Solved – Calculating Bayes decision boundary on a practical example

bayesianclassification

In "The elements of Statistical Learning", Chapter 2, the following example is presented: first generate $10$ means $m_k$ from a bivariate Gaussian distribution $\mathcal{N}((1, 0)^t, I)$ and label this class BLUE. Similarly $10$ more is drawn from $\mathcal{N}((0, 1)^t, I)$ and are labelled ORANGE. Then for each class we generate $100$ observations as follows: for each observation pick $m_k$ at random with probability $1/10$ and then generate a $\mathcal{N}(m_k, I/5)$.

At the end of that chapter there's a question (Exercise 2.2):

Show how to compute the Bayes decision boundary for the simulation example.

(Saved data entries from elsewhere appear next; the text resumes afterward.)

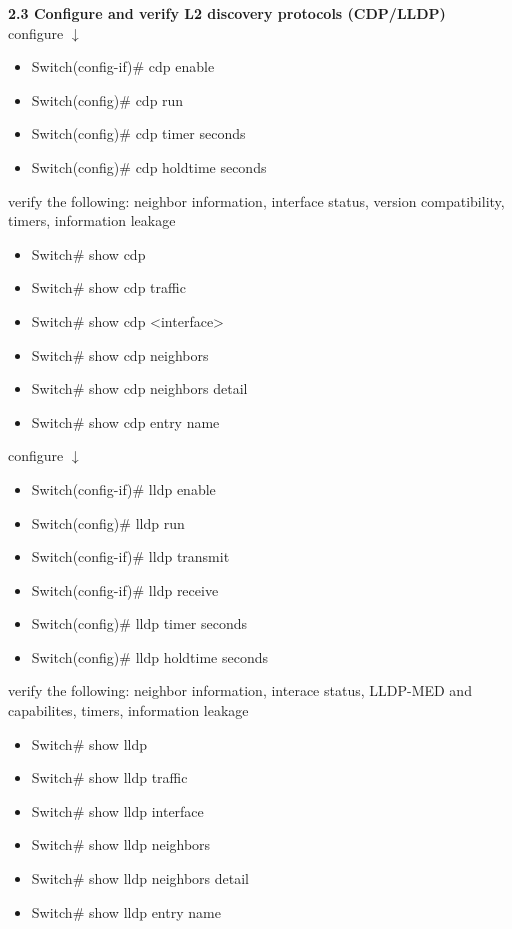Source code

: \documentclass{article}
\begin{document}
\textbf{2.3 Configure and verify L2 discovery protocols (CDP/LLDP)}\\

configure $\downarrow$
\begin{itemize}
\item Switch(config-if)\# cdp enable
\item Switch(config)\# cdp run
\item Switch(config)\# cdp timer seconds
\item Switch(config)\# cdp holdtime seconds
\end{itemize}
		
verify the following: neighbor information, interface status, version compatibility, timers, information leakage
\begin{itemize}
\item Switch\# show cdp
\item Switch\# show cdp traffic
\item Switch\# show cdp \textless interface\textgreater
\item Switch\# show cdp neighbors
\item Switch\# show cdp neighbors detail
\item Switch\# show cdp entry name
\end{itemize}
		
configure $\downarrow$
\begin{itemize}
\item Switch(config-if)\# lldp enable
\item Switch(config)\# lldp run
\item Switch(config-if)\# lldp transmit
\item Switch(config-if)\# lldp receive
\item Switch(config)\# lldp timer seconds
\item Switch(config)\# lldp holdtime seconds
\end{itemize}
		
verify the following: neighbor information, interace status, LLDP-MED and capabilites, timers, information leakage
\begin{itemize}
\item Switch\# show lldp
\item Switch\# show lldp traffic
\item Switch\# show lldp interface
\item Switch\# show lldp neighbors
\item Switch\# show lldp neighbors detail
\item Switch\# show lldp entry name
\end{itemize}
  		
\end{document}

In an unofficial solution manual for the book the following answer is present:

For this problem one is supposed to regard the points $p_i$ and $q_i$ below
as fixed. If one does not do this, and instead averages over possible
choices, then since the controlling points are $(1,0)$ and $(0,1)$, and all
probabilities are otherwise symmetric between these points when one
integrates out all the variation, the answer must be that the boundary is the
perpendicular bisector of the interval joining these two points. The
simulation draws 10 points $p_1, \dots , p_{10} \in \mathbb{R}^2$ from
$\mathcal{N}((1, 0)^t, I)$, and $10$ points $q_1, \dots, q_{10} \in \mathbb{R}^2$ from $\mathcal{N}((0, 1)^t, I)$. The formula for the Bayes
decision boundary is given by equating likelihoods. We get an equation in the
unknown $z \in \mathbb{R}^2$, giving a curve in the plane:

$$\sum_i \exp \left( -5 ||p_i – z||^2 / 2\right) = \sum_j \exp \left( -5 ||q_j – z||^2 / 2\right).$$

In this solution, the boundary is given as the equation of equality between
the two probabilities, with the $p_i$ and $q_j$ constant and fixed by
previously performed sampling. Each time one re-samples the $p_i$ and $q_j$,
one obtains a different Bayes decision boundary.

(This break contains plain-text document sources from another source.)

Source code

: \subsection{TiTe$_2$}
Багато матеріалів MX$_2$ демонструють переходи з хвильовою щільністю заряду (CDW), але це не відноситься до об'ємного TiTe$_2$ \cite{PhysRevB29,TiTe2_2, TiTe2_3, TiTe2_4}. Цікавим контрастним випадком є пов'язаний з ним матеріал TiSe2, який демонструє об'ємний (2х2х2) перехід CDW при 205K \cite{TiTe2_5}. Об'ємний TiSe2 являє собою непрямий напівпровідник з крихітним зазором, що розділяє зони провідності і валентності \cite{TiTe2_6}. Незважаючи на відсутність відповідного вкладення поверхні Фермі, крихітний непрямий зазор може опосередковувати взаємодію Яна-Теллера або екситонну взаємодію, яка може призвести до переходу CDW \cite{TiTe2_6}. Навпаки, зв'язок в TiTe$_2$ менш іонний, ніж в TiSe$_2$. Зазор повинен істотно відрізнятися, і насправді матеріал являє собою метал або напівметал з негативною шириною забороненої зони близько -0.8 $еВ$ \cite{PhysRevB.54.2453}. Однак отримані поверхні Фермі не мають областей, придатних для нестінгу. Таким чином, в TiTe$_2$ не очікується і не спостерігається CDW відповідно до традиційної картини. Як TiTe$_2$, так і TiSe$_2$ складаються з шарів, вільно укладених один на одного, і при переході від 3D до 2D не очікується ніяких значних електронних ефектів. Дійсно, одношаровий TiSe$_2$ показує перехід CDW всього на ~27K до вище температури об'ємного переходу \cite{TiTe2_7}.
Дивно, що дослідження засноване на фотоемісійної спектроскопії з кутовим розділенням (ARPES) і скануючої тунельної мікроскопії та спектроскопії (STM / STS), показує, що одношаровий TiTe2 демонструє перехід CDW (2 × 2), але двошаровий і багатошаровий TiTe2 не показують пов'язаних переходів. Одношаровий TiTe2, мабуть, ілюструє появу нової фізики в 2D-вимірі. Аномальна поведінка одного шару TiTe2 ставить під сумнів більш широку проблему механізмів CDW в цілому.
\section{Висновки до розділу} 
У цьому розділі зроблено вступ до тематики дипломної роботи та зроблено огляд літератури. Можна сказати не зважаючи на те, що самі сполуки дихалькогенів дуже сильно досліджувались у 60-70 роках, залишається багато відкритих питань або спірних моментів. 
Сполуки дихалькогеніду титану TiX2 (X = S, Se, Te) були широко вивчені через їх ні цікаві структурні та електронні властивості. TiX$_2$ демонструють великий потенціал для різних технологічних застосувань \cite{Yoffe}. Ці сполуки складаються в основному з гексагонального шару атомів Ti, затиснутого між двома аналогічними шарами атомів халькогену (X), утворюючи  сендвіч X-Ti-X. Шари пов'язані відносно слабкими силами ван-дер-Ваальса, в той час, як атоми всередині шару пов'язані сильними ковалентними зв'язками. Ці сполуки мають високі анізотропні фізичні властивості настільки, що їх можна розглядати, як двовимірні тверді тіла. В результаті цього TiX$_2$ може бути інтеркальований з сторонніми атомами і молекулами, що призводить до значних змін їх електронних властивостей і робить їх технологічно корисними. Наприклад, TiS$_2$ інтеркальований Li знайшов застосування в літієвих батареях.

I have a few questions about the proposed solution:

1) Why likelihoods are just sums.

2) Why can we keep $p_i$ and $q_j$ fixed (the reasoning isn't clear)? Why the answer must be that the boundary is perpendicular bisector?

3) Shouldn't summation indices range over a set $[1, \dots, 100]$?

Best Answer

1) I am guessing that the likelihoods are sums because the gaussian means are extracted with equal probability. Actually all members of the sum should have a 1/10 weight but because all them have the same weight it was simply ignored. 2) The data were generated with the given pi and qj - that is why they are fixed 3) They are only 10 gaussians for each of the two classes - you do not need to sum to 100.